Очередной обмен ударами, и парней расшвыряло в разные стороны. Они стояли, нетвердо держась на ногах, переводя дыхание, сердито поглядывали друг на друга.
– Ну что, отвели душу, тетерева на току? – поинтересовалась Яна, и оба взгляда достались ей, тоже, надо сказать, не очень добрые. Но девушку они ни капли не смутили. – А вы, кстати, из-за кого дрались? Из-за меня или из-за Олеськи? Или каждый за свое? – Ответа она не дождалась, да и не надеялась. Качнула головой сочувственно, распорядилась: – Томилин, иди сюда.
Леха послушно приплелся, застыл перед Яной.
– Мой герой!
Она достала из сумки упаковку бумажных платков, ухватила Томилина за подбородок, осторожно промокнула текущую из его разбитой губы кровь.
Леха сносил терпеливо. Или нет. Скорее не сносил – тащился, млел от удовольствия, даже глаза прикрыл. Яна повернулась в сторону Воронова:
– А ты, Егорушка, сам виноват, что некому твои сопли подобрать.
– Да пошла ты, – огрызнулся Егор, но уже без злости, шмыгнул носом.
А все-таки не разболтал о признании. И не разболтает никогда.
– Платочек дать? – не унималась Яна.
– Отвали! – Егор напоказ вытер кровь рукавом, сунул руки в карманы, развернулся и потопал прочь.
Яна и Леха проводили его взглядами, а потом… потом посмотрели друг на друга.
– Знаю, – проговорил Томилин, и его голубые глаза блеснули незамутненной чистотой. – Может быть, я и тупой. Но зато красивый. А еще добрый. И надежный.
«И обаятельный», – мысленно добавила Яна и рассмеялась. Тоже мысленно. Как же он забыл про «обаятельный»? Или просто поскромничал?
– И знаю, что тебя бесит, когда кто-то умнее тебя. Ведь так?
– Так, – согласилась она.
– Вот видишь, – победно заключил Леха. – Значит, я для тебя самый подходящий вариант.
На этот раз Яна не торопилась сразу соглашаться, глубоко вздохнула, протянула задумчиво:
– Ну… посмотрим.
Леха довольно улыбнулся, его губы широко растянулись, но тут же дрогнули.
– Больно, – сообщил он жалобно, страдальчески изогнув брови.
И Яна опять протянула к нему руку с платком. Хотя, наверное, лучше бы без платка. А у Томилина отчетливо на лице было написано, что он вообще предпочел бы не руку.
Когда Егор вернулся, бабушка уже была дома. Вышла в прихожую, наверное, сообщить хотела что-то свое, ошеломить его прямо на пороге, но сама остолбенела:
– Что с тобой?!
– А что?
Бабушка дотронулась до его лица.
– Это у тебя кровь?
– Наверное.
Егор мельком глянул в зеркальную дверцу шкафа. Ну правильно. Не вытер, а только размазал. Бурая полоса тянулась от носа вдоль щеки.

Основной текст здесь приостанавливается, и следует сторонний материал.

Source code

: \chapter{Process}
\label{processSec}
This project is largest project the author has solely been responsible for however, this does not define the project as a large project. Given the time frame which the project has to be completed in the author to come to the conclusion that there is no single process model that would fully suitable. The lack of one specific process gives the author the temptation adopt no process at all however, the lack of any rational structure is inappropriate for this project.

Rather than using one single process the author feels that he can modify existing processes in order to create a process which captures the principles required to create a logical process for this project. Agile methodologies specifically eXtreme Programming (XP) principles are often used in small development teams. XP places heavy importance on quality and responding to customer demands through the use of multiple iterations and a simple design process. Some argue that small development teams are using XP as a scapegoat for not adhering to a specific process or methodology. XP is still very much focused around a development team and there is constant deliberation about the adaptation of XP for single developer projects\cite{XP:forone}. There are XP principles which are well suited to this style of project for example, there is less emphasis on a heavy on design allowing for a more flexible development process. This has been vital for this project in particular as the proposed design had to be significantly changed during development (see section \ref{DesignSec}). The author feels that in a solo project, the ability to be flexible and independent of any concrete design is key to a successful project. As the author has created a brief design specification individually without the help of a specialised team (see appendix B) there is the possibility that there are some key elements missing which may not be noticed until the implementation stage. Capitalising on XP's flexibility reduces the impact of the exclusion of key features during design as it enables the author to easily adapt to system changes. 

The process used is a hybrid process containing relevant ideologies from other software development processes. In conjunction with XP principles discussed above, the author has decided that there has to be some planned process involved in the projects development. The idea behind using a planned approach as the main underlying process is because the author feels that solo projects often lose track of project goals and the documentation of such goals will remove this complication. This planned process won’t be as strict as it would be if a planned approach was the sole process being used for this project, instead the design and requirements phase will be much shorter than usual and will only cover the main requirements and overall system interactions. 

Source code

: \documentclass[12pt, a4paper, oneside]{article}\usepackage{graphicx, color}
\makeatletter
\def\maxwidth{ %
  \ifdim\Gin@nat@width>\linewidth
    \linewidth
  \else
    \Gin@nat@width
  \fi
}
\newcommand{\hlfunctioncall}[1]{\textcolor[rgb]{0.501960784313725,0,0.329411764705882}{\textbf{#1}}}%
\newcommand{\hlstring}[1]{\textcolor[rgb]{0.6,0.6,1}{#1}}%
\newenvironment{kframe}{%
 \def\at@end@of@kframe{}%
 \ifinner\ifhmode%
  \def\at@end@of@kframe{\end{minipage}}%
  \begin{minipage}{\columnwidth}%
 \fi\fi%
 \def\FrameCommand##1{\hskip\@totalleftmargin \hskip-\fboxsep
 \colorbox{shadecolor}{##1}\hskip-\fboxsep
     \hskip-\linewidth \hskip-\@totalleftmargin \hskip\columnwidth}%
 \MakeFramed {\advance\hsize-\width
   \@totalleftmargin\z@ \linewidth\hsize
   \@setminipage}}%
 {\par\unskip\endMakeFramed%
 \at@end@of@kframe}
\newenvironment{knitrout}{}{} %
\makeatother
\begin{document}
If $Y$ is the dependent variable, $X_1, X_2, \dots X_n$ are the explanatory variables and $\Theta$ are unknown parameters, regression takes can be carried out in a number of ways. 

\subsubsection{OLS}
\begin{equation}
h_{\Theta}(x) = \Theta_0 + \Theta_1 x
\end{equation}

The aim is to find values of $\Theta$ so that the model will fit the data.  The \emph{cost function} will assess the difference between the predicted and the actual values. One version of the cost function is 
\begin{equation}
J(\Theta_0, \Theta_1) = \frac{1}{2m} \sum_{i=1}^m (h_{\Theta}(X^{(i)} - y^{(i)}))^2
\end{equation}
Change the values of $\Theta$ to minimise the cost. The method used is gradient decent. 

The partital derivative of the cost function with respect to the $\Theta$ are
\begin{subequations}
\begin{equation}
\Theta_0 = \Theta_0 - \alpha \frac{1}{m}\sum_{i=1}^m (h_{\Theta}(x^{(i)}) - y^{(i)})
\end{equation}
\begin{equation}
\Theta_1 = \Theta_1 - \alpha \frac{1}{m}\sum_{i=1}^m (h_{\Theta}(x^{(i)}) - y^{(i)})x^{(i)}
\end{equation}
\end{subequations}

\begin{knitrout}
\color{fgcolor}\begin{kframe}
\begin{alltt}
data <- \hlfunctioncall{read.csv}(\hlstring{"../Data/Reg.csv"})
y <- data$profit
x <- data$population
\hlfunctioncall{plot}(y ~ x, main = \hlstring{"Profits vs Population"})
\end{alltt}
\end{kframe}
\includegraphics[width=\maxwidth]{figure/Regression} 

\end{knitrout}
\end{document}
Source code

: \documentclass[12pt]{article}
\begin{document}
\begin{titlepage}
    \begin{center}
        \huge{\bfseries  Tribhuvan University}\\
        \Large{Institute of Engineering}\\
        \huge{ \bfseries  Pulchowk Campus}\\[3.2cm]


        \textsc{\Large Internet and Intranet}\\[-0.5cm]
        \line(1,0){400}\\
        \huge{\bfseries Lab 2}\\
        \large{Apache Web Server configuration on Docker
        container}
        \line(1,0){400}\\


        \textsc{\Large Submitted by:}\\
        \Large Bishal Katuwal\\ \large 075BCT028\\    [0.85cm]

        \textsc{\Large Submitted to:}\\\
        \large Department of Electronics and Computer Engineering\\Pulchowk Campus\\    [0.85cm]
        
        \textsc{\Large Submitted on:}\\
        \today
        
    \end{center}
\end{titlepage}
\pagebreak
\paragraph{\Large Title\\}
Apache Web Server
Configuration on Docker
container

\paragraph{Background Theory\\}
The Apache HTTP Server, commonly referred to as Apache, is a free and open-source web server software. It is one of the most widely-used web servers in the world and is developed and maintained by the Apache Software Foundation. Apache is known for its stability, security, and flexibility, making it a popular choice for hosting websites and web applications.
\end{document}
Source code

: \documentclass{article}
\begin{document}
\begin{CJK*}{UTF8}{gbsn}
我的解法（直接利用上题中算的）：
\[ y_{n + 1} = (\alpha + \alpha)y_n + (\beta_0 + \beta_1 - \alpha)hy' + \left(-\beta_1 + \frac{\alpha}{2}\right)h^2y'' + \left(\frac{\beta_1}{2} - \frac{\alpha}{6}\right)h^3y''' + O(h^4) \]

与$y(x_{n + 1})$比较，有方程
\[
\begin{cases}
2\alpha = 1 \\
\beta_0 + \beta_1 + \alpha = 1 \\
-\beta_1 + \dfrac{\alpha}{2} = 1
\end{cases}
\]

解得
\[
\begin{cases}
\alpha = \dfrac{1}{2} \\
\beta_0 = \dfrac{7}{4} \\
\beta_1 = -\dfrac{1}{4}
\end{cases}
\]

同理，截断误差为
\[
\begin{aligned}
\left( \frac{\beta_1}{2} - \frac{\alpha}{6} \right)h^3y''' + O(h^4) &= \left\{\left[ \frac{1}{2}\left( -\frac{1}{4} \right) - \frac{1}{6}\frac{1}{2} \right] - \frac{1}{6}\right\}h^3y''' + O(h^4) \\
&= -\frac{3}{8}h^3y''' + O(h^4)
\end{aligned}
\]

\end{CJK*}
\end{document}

– Подрался? – предположила бабушка спокойно. Не запричитала, не бросилась оказывать первую помощь и ругаться не стала. – Из-за Олеси, что ли?
– Ну почему из-за нее-то? – опять начал злиться Егор. – Далась она вам всем!
– Нам? – уточнила бабушка. Во взгляде – таинственная многозначительность, уголки губ ползут верх.
– Только вот не надо так улыбаться. С пониманием.
– Но…
Егор слушать не стал, рванул в ванную, хлопнул дверью, даже замком щелкнул нарочито громко. Крутанул кран, набрал в ладонь воды, плеснул в лицо. На засохшую кровь никак не подействовало, зато холодные струйки побежали по шее, забрались под ворот свитера. Егор сдернул с крючка полотенце, принялся сердито тереть щеку, глядя в глаза своему отражению в висящем над раковиной зеркале.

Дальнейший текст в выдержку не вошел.